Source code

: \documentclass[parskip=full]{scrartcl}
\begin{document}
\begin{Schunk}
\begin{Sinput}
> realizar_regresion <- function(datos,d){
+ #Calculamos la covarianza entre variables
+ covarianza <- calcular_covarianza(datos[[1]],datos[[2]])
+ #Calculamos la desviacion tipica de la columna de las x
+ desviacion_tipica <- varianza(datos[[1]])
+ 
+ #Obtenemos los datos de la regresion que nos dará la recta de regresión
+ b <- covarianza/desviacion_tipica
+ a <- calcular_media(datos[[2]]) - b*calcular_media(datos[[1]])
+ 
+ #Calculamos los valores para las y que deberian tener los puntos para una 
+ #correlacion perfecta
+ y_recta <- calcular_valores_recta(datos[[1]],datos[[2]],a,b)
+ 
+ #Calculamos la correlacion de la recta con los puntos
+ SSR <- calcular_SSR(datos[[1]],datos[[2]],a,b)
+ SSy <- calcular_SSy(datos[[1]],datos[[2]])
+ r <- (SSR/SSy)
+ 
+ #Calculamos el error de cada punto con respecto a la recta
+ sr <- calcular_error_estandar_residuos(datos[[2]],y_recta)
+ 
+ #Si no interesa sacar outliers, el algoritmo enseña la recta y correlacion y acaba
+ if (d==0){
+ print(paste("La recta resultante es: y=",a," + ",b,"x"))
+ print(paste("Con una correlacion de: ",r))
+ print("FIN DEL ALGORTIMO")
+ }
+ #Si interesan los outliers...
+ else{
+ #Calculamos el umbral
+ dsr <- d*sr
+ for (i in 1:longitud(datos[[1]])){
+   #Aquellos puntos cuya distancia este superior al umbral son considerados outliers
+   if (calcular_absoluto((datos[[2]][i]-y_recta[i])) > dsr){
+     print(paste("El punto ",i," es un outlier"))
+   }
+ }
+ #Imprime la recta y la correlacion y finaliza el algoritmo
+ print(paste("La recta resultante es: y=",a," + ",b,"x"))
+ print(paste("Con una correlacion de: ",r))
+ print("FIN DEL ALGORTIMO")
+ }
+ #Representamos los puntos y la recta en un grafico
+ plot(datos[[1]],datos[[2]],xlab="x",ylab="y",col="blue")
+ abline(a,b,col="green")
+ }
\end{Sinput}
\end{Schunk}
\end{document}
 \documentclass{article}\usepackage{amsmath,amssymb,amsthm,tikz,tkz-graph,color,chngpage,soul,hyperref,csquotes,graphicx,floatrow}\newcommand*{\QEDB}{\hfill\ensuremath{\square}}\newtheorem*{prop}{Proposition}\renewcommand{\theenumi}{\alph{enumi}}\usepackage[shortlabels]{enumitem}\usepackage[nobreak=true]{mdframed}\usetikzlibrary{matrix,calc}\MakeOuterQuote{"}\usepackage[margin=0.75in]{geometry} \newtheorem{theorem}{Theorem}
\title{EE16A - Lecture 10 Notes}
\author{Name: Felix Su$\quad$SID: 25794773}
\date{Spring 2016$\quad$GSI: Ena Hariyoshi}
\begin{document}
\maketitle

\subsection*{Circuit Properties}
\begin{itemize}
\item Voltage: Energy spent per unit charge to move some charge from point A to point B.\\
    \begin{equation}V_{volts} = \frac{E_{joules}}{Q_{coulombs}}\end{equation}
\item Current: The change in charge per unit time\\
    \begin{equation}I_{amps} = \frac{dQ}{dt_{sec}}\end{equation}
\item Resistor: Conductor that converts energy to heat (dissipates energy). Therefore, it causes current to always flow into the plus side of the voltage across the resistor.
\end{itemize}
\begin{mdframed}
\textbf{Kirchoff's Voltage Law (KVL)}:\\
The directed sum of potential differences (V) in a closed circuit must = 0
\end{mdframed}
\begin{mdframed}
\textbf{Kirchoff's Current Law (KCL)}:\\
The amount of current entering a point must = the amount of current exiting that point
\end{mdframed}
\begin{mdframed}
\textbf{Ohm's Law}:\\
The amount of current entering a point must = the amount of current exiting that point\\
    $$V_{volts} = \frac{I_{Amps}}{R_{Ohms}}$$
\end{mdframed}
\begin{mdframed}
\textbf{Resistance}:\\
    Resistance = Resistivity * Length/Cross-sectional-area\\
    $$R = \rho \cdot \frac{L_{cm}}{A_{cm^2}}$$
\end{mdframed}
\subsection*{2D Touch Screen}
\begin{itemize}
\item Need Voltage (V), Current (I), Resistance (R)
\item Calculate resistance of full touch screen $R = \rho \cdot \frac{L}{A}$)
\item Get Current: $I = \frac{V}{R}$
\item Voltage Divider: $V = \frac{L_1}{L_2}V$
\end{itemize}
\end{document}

> WHAT THE TASK ASKS
Determine the number of lines in the data above that contain the word "documentclass", and provide only that figure.

> THE COMPLETED TASK
2